Heres a link, Pets at home sell them too,

CAT-IT PET DRINKING FOUNTAIN: Amazon.co.uk: Kitchen & Home


----------



## DKDREAM (Sep 15, 2008)

shellbee 1 said:


> what do you mean a water fountain?
> yes she has wet food,might try taking the water away, just worried it may find an even worse place instead.i caught her in the act the last time she did it, i picked her up and took her to the tray, i wont try that again, it went everywhere! lol!
> thanks for the help.:thumbup1:


Try locking her in one room? untill she learns to use the tray?


----------



## shellbee 1 (Feb 15, 2009)

iv tried putting it in the hall, she still does it.
she has done a poo on the sofa on top of a t-shirt aswell, can anyone suggest why she is doing it?
she wees in the tray(most of the time) so why wont she poo in it? very annoying!


----------



## bluechip (Dec 26, 2008)

hi she will be stressed when i got my seal siamese she kept pooing in my hallway by my guinea pigs and this went on for a while, the way i got round it was to be very stern with her and told her no in a really cross voice and she did stop doing it.
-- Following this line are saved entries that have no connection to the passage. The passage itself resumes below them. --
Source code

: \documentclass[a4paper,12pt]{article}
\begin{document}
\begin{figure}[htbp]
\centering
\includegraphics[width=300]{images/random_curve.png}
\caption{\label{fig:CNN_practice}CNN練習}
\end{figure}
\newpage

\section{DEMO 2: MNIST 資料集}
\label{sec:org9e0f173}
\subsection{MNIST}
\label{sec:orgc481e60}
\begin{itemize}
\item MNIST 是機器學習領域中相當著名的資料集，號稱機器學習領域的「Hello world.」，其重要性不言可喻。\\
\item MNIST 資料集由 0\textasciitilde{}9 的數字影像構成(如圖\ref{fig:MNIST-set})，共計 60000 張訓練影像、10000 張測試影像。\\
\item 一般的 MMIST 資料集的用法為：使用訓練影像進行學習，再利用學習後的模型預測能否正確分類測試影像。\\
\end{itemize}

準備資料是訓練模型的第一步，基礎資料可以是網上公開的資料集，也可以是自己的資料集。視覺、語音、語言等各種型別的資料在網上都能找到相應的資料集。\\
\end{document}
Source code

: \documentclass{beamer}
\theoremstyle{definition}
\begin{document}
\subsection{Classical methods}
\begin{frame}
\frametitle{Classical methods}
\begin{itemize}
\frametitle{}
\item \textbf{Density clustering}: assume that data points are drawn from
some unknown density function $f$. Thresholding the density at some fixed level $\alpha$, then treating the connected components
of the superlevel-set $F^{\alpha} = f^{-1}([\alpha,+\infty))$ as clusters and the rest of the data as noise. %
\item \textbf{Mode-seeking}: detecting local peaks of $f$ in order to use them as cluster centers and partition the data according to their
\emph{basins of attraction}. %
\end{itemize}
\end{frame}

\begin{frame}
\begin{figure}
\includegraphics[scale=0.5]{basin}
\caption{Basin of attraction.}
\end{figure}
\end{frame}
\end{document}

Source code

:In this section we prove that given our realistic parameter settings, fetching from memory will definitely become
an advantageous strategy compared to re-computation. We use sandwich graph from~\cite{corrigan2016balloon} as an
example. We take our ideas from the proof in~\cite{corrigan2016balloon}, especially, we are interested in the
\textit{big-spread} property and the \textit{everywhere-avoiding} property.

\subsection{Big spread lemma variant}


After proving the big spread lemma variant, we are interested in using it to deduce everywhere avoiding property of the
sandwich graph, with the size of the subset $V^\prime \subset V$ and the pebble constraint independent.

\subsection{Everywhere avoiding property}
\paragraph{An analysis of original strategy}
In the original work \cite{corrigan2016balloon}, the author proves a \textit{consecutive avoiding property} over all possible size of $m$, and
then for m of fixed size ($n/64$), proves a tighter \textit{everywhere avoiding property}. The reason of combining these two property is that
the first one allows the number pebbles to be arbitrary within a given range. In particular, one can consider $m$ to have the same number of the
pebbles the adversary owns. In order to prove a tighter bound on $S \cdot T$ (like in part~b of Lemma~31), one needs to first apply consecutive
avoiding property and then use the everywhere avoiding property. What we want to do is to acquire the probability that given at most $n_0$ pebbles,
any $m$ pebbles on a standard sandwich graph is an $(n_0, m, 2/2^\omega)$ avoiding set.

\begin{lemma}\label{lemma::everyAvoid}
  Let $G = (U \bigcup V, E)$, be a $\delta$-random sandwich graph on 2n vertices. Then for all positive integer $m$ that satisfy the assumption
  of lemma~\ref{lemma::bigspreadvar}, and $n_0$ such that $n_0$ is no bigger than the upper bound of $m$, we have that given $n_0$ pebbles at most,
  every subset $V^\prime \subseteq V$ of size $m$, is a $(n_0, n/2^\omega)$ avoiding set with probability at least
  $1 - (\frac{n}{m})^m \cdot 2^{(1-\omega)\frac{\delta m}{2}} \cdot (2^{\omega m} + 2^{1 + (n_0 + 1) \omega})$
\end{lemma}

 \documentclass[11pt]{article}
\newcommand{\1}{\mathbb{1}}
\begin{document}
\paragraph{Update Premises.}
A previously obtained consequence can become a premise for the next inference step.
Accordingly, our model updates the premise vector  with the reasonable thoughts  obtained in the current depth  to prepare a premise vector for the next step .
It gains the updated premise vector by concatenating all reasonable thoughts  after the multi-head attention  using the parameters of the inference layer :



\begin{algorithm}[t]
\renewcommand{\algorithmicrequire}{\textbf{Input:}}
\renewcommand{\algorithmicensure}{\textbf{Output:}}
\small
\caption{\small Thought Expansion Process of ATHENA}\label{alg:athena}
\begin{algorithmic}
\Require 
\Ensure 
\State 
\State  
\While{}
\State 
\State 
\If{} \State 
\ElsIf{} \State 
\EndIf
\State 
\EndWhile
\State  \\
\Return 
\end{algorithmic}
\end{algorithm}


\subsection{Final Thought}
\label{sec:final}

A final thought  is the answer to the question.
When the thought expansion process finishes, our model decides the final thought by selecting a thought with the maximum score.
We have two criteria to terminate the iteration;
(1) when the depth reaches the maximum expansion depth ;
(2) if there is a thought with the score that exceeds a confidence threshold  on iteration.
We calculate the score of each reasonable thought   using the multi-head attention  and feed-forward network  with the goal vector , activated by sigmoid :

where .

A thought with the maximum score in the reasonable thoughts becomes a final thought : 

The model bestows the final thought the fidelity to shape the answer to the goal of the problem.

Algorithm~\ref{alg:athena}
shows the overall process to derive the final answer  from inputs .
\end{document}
you have taken this kitten away from her mum, brothers and sisters and they get very stressed about this.

how old is she???

i would keep water down but in a shallow bowl.

and just be patient with her.but be firm as well.


----------



## shellbee 1 (Feb 15, 2009)

hi, shes 5months old, its hard because iv got an 18mnth old daughter and having cat poo all round the place is worrying because of the germs, and i cant tell her off unless i catch her. thanks, im going to ring the breeder again, it maight be the litter i use, although if its good enough for weeing on, i cant see the problem. :thumbup1:


----------



## bluechip (Dec 26, 2008)

shellbee 1 said:


> hi, shes 5months old, its hard because iv got an 18mnth old daughter and having cat poo all round the place is worrying because of the germs, and i cant tell her off unless i catch her. thanks, im going to ring the breeder again, it maight be the litter i use, although if its good enough for weeing on, i cant see the problem. :thumbup1:


i have a five year old so i know where you are coming from i would ring breeder and ask for more advice, my seal was five months when i got her, i truly feel the longer you have the cat with the mother the harder on the kitten when they leave for new home.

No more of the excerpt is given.